---------- INFORMATION SUPPLIED

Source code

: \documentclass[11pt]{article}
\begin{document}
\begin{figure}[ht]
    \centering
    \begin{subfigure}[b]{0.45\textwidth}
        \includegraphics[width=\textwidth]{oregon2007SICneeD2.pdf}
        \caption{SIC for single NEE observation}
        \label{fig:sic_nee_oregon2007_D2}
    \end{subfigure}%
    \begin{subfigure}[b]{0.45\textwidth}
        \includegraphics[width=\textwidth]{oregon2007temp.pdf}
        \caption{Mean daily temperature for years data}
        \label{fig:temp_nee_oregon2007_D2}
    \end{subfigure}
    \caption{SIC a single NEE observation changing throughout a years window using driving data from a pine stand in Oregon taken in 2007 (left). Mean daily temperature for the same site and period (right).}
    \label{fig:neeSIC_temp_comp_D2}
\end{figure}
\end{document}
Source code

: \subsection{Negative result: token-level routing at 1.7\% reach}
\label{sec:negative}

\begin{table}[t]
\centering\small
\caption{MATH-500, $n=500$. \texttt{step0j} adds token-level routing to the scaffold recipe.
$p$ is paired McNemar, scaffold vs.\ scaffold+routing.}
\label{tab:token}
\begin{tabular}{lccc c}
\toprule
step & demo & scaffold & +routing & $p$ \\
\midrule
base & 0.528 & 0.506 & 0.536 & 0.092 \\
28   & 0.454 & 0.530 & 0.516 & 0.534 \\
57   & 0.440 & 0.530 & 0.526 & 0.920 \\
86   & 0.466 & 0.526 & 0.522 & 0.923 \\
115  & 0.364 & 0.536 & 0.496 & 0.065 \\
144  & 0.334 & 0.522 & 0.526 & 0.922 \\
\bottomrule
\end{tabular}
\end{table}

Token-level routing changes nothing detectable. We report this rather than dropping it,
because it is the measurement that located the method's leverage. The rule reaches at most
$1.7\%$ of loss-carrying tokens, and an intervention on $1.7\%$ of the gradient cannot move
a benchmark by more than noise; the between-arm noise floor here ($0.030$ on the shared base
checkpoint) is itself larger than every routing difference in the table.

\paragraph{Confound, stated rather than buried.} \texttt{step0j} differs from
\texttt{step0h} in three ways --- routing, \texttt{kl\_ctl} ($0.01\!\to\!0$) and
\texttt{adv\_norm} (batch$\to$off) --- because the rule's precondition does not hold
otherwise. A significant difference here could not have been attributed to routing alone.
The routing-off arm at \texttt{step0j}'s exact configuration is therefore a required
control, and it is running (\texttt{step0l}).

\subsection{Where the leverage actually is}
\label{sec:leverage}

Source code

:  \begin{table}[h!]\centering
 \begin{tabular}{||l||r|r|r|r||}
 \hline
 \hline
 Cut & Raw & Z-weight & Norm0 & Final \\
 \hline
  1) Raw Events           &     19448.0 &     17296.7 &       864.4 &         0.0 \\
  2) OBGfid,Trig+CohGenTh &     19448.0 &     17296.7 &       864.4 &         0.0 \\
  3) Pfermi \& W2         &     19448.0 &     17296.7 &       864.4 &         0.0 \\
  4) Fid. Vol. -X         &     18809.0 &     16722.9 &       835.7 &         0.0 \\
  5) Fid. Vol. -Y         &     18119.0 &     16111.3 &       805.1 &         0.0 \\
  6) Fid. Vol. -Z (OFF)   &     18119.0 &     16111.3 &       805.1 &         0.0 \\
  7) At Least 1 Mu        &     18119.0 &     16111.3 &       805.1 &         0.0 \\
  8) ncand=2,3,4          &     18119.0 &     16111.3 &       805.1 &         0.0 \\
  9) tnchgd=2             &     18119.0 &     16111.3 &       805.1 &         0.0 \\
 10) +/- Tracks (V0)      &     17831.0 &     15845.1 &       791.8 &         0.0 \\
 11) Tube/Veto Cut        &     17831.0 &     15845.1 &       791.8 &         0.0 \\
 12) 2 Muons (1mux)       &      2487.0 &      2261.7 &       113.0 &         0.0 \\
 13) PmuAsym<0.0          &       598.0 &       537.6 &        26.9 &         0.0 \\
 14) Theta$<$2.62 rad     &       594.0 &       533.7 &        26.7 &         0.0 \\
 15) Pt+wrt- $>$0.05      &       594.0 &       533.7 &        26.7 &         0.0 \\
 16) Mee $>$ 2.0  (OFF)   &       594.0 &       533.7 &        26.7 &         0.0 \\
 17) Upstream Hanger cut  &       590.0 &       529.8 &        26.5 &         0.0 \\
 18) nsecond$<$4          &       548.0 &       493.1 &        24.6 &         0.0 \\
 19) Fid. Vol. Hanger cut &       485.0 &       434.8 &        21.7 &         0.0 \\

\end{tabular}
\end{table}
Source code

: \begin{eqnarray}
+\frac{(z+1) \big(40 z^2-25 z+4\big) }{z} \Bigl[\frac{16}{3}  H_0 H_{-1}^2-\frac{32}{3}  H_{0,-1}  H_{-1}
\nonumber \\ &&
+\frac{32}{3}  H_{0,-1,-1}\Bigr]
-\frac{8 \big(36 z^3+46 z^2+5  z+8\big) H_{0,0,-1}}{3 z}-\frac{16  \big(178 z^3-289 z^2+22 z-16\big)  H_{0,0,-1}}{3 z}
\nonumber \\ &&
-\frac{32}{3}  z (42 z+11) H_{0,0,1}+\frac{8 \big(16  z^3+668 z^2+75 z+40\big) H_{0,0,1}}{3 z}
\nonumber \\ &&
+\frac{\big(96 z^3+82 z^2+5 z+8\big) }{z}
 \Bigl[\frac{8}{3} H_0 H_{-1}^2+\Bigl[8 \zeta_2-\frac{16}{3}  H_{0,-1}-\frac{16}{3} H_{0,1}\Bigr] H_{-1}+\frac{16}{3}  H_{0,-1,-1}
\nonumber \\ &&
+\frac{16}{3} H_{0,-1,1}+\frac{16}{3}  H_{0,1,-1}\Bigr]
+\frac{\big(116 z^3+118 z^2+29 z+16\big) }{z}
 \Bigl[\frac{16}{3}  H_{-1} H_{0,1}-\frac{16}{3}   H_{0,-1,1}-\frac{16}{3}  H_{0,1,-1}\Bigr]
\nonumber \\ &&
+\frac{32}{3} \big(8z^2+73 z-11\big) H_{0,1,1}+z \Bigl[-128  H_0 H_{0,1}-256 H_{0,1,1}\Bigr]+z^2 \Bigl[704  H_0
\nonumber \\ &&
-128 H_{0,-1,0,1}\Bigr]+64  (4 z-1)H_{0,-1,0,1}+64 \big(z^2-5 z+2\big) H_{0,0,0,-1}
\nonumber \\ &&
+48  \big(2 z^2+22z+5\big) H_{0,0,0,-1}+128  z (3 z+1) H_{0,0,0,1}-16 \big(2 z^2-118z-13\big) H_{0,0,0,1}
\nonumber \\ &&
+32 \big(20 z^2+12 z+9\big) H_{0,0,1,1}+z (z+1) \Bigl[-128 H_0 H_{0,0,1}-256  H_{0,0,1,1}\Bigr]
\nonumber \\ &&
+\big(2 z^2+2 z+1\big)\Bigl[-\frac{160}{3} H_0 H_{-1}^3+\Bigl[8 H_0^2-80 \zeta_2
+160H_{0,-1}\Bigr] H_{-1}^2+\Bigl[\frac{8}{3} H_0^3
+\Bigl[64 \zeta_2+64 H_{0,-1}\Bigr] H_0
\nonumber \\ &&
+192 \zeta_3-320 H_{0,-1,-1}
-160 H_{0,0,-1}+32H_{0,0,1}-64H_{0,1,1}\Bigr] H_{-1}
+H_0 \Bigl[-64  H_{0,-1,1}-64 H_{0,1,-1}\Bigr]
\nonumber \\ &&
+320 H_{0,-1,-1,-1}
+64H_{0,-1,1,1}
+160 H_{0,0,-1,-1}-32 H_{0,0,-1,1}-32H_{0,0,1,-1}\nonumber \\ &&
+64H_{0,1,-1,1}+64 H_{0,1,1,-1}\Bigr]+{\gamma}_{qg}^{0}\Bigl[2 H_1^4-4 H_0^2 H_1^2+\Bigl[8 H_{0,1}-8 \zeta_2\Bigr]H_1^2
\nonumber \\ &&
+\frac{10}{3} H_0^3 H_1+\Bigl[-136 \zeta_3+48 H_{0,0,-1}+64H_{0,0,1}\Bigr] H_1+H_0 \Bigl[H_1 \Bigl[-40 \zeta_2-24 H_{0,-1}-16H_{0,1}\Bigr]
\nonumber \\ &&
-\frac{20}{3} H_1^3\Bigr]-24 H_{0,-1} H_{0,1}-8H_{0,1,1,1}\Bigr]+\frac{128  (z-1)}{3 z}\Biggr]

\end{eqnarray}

--------------------

ACTION ITEM: Up to and including the line that contains "gradient cannot move", restate word for word every line of the entries, starting from the first.

EXERCISE ANSWER:
Source code

: \documentclass[11pt]{article}
\begin{document}
\begin{figure}[ht]
    \centering
    \begin{subfigure}[b]{0.45\textwidth}
        \includegraphics[width=\textwidth]{oregon2007SICneeD2.pdf}
        \caption{SIC for single NEE observation}
        \label{fig:sic_nee_oregon2007_D2}
    \end{subfigure}%
    \begin{subfigure}[b]{0.45\textwidth}
        \includegraphics[width=\textwidth]{oregon2007temp.pdf}
        \caption{Mean daily temperature for years data}
        \label{fig:temp_nee_oregon2007_D2}
    \end{subfigure}
    \caption{SIC a single NEE observation changing throughout a years window using driving data from a pine stand in Oregon taken in 2007 (left). Mean daily temperature for the same site and period (right).}
    \label{fig:neeSIC_temp_comp_D2}
\end{figure}
\end{document}
Source code

: \subsection{Negative result: token-level routing at 1.7\% reach}
\label{sec:negative}

\begin{table}[t]
\centering\small
\caption{MATH-500, $n=500$. \texttt{step0j} adds token-level routing to the scaffold recipe.
$p$ is paired McNemar, scaffold vs.\ scaffold+routing.}
\label{tab:token}
\begin{tabular}{lccc c}
\toprule
step & demo & scaffold & +routing & $p$ \\
\midrule
base & 0.528 & 0.506 & 0.536 & 0.092 \\
28   & 0.454 & 0.530 & 0.516 & 0.534 \\
57   & 0.440 & 0.530 & 0.526 & 0.920 \\
86   & 0.466 & 0.526 & 0.522 & 0.923 \\
115  & 0.364 & 0.536 & 0.496 & 0.065 \\
144  & 0.334 & 0.522 & 0.526 & 0.922 \\
\bottomrule
\end{tabular}
\end{table}

Token-level routing changes nothing detectable. We report this rather than dropping it,
because it is the measurement that located the method's leverage. The rule reaches at most
$1.7\%$ of loss-carrying tokens, and an intervention on $1.7\%$ of the gradient cannot move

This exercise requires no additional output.